Types of Online instruction:
Synchronous versus asynchronous instruction
• Synchronous instruction: Online courses with synchronous instruction require students to login and attend classes at specific times. Classes are conducted in real time. The students watch lectures through a live stream and can interact with teachers and other students. For courses that have synchronous instruction, a webcam is required. Typically, class times are set before the course starts much like attending class in person. Programs with synchronous instruction are ideal for students who want a classroom environment, but cannot attend on campus.
• Asynchronous instruction: Online courses with asynchronous instruction do not require students to attend classes in real time. Instead, students can login and view lectures and other class materials at times that are convenient for them. Classes with asynchronous instruction still have deadlines for assignments and tests that students must meet in order to pass. Asynchronous instruction is ideal for students who do not have set schedules and need the flexibility to view lecture materials at their convenience.
Fields that Use Data Science
Data scientists are highly sought after across a variety of industries.
• Ecommerce: Data scientists retarget campaigns, predict modeling and help interpret data generated from websites, all of which improve products and increase sales.
• Healthcare: Health informatics. Data scientists help physicians and hospital administrators effectively track drug trials, map human DNA, monitor patients remotely and predict the spread of disease.
• Business and finance: Data Scientists help analyze day-to-day transaction information as well as track inventory, monitor in-store traffic and optimize high frequency trading.
• Social networking: Online behavior is a goldmine for data scientists. Working with data generated from social networking sites, data scientists target advertising by location or personal preferences, and improve customer service.

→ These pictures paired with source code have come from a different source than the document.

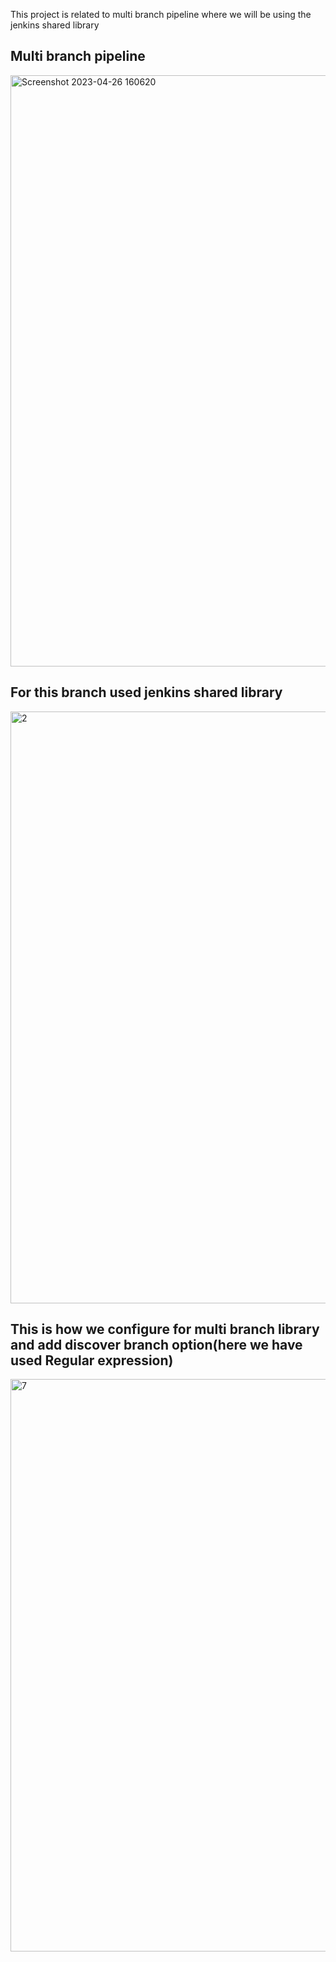 This project is related to multi branch pipeline where we will be using the jenkins shared library 

<h2>Multi branch pipeline</h2>
<img width="946" alt="Screenshot 2023-04-26 160620" src="https://user-images.githubusercontent.com/59279947/234550902-33c566ce-004e-4ec8-9397-c37562ecea13.png">

<h2>For this branch used jenkins shared library</h2>
<img width="947" alt="2" src="https://user-images.githubusercontent.com/59279947/234550920-5bdbb395-256c-437f-9a0c-4d2992c72f9d.png">

<h2>This is how we configure for multi branch library and add discover branch option(here we have used Regular expression)</h2>
<img width="916" alt="7" src="https://user-images.githubusercontent.com/59279947/234553948-dc960a39-c70a-4dd1-93d8-ebf528f16979.png">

• Science: Data scientists have more information than ever before, and they’re scrubbing, sorting and synthesizing it at a rapid pace. Nearly every field of science — genetics, biotechnology, particle physics, climatology, and chemistry – relies on large data sets and its analysis to advance its complex research.
Data science programs are helping students train for the careers and opportunities of tomorrow. It’s likely that there will be even more opportunities as data becomes more and more integrated in business intelligence, analytics, and decision-making. Right now, there are many different professions open to a professional with a background in data. A data analyst takes data and uses it to help companies make better business decisions. A data scientist uses data analysis, explore and anticipate which problems and might recommend ways to solve them.
While a data scientist works with information to find patterns and observe behavior, a data engineer is often responsible for building the infrastructure that can capture, store, and access data. Big data requires processing power and massive computational capabilities. The trend towards gathering and synthesizing data will only continue, and data engineers will build the technology needed to make data a useful tool.